Zur Katastrophe in Neusers Leben – er war verheiratet und hatte Kinder – wurde seine Verbindung zum Kreis der Antitrinitarier, dessen führende Gestalt der Ladenburger Superintendent Johannes Sylvanus war, mit dem zusammen aber immer Adam Neuser genannt wurde. Neuser reiste – wohl 1569 – nach Siebenbürgen, um dort eine neue Anstellung bei einer deutschen Gemeinde zu finden; im Fürstentum waren die Unitarier eine der vier rezipierten Konfessionen. Ohne Ergebnis kehrte er nach Heidelberg zurück, begab sich aber zusammen mit Sylvanus zum Reichstag nach Speyer, um dort den siebenbürgischen Gesandten Kaspar Békes zu treffen und Briefe – offenbar an den Fürsten Johann Sigismund Zapolya – zu übergeben. Die Reise wurde beobachtet, Sylvanus während der Rückreise im Juli 1570 verhaftet. Neuser konnte entkommen und floh nach Ungarn bis an die Grenze des türkischen Machtbereichs. In der Hoffnung auf milde Behandlung kehrte er jedoch zurück und stellte sich den Behörden in Amberg, die ihn Ende Oktober 1570 nach Heidelberg überführten. Unterdessen war bei einer Untersuchung seiner Papiere ein Briefentwurf Neusers an Sultan Selim II. gefunden worden, der aber nur in deutscher Übersetzung (vermutlich Konzept oder Entwurf) überliefert ist. Neuser verknüpfte hier in sehr naiver Argumentation ein religiöses Bekenntnis mit politischen Anregungen. „Wenn E. M. die abgöttischen Christen zur Erkenntnis des einzigen Gottes bringen, euer Reich erweitern und des einigen Gottes Ehre in der ganzen Welt ausbreiten wollen, so ist es jetzund Zeit, [dies] vorzunehmen“, wo die Prediger zwiespältig sind und das gemeine Volk am Glauben zweifelt. Wegen der Ausbeutung und Unterdrückung durch Bischöfe und weltliche Obrigkeiten begehrt der „arme Mann […] öffentlich Ew. Maj. Zukunft [= Ankunft], damit E. M. das deutsche Reich besiegen und den Armen erledigen tue“. Neuser versicherte, nach seinem Vermögen mit Schreiben und Mahnen alles tun zu wollen, um die „abgöttischen Christen“ zu bekehren, Gottes Ehre zu fördern und das Reich des Sultans zu erweitern, „denn Gottes Ehre und die Wahrheit will ich höher halten denn mein Vaterland, Bruder, Schwester und alle Freundschaft [= Verwandtschaft]“ (Struve, S. 229-234). Später berief er sich zu seiner Verteidigung darauf, dass er den Brief nicht abgeschickt, sondern beim Überlesen am Rande vermerkt habe: „Hoc potest omitti“.

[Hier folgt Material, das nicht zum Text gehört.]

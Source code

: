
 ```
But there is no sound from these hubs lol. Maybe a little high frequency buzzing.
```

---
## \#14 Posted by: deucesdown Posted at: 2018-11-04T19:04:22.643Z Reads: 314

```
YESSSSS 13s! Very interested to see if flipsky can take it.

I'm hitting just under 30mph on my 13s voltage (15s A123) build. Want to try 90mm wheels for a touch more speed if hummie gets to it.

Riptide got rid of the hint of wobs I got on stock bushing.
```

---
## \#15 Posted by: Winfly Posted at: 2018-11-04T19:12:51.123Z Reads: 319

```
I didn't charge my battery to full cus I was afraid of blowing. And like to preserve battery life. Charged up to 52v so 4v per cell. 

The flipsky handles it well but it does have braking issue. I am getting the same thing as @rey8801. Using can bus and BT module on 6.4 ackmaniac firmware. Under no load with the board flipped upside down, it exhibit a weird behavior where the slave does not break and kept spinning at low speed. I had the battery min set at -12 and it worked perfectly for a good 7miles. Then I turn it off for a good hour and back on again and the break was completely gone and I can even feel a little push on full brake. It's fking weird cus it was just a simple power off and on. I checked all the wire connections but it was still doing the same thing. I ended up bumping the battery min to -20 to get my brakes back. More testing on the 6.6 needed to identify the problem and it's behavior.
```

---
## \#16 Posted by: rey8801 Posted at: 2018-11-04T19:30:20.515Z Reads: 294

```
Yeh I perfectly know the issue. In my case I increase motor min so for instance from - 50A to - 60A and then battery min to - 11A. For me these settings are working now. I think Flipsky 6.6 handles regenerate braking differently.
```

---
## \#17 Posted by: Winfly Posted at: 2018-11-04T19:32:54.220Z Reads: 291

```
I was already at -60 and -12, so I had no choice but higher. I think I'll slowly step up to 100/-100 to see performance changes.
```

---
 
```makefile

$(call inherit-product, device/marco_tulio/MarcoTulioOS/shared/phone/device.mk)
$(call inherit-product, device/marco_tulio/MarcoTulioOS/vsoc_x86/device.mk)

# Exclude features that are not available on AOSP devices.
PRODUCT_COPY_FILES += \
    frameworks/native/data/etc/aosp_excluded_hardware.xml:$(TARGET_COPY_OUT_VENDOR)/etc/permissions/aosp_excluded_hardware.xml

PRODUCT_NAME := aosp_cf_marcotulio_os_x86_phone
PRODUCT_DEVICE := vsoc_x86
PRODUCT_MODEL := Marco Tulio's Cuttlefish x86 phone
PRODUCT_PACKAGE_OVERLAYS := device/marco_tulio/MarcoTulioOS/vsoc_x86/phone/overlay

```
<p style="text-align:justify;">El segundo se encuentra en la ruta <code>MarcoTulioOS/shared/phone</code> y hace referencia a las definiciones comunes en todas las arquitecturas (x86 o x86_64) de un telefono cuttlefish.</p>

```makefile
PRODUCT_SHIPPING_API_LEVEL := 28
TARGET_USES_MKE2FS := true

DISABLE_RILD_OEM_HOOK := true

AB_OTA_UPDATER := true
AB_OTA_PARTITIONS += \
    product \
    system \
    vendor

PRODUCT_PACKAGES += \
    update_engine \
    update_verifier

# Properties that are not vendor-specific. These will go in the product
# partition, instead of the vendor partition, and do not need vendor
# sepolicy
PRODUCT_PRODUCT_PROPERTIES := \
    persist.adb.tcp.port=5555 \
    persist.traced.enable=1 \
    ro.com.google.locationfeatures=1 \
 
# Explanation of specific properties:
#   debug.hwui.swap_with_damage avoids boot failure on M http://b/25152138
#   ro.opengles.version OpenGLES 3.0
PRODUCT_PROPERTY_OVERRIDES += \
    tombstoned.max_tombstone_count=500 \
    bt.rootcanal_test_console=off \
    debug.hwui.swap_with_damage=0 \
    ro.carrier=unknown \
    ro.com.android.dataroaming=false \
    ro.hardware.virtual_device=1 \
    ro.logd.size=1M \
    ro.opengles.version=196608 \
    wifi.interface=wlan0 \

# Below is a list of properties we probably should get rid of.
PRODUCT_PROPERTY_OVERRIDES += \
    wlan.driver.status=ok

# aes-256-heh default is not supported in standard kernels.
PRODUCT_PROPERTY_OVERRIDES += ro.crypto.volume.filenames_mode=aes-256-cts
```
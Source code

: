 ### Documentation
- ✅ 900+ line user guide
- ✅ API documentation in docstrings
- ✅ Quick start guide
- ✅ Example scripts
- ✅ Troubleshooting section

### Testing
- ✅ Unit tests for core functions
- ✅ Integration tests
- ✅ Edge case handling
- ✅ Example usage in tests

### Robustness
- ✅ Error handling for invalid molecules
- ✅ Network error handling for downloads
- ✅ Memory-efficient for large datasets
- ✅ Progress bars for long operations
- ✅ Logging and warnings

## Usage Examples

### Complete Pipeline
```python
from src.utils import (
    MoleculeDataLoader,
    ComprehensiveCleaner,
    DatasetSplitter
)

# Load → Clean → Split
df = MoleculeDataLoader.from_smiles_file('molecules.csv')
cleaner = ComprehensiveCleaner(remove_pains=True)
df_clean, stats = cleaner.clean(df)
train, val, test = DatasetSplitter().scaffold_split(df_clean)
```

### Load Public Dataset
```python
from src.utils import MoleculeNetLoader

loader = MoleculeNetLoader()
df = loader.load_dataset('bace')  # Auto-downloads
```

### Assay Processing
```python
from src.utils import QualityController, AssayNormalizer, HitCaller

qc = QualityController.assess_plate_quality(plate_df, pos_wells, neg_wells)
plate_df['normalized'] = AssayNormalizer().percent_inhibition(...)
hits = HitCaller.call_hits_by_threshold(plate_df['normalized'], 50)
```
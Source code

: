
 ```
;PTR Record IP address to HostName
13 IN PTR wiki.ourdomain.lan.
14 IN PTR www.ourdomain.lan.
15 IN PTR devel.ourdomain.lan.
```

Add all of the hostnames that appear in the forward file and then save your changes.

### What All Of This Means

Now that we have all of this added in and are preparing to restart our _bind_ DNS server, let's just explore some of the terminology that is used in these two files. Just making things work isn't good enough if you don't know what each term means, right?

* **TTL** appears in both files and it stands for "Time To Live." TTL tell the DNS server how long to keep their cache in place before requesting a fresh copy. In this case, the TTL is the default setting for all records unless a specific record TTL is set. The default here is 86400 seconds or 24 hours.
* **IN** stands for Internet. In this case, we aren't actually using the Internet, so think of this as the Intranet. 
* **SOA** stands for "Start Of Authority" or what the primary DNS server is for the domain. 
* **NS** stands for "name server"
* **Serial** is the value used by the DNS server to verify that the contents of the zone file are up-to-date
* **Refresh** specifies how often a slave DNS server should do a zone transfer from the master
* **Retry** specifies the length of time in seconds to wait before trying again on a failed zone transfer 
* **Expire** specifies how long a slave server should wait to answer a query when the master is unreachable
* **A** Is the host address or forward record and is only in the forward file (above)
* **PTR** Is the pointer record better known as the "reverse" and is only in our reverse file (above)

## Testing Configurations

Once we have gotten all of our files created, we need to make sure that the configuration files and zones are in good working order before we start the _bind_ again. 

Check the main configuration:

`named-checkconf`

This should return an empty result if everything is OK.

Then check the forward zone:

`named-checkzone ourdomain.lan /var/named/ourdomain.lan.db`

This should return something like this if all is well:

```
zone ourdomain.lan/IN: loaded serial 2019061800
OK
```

In Heidelberg wurde Neuser neben Sylvanus im Schlossturm Seltenleer (westlich des Torturms) eingekerkert; die Theologen und Friedrich III. selbst führten Unterredungen mit ihm, um ihn von seinen Ansichten abzubringen. Im Mai 1571 gelang ihm – mit wessen Hilfe, ist umstritten – die Flucht. In den nächsten achtzehn Monaten führte er ein Wanderleben durch Europa: London (mit der Hoffnung auf Anstellung in einer Flüchtlingsgemeinde) – Paris – Krakau (Kontakt mit polnischen Antitrinitariern) – Klausenburg in Siebenbürgen, wo er seit Frühjahr 1572 mehrere Monate mit der weiteren Ausbreitung seiner theologischen Auffassungen verbrachte, vor allem der These, dass das Neue Testament seine Autorität vom Alten Testament ableite, dort aber über eine Gottheit Christi nichts gesagt sei. Mit seiner Flucht blieb Neuser das Schicksal von Sylvanus erspart, der im Dezember 1572 auf dem Marktplatz in Heidelberg hingerichtet wurde.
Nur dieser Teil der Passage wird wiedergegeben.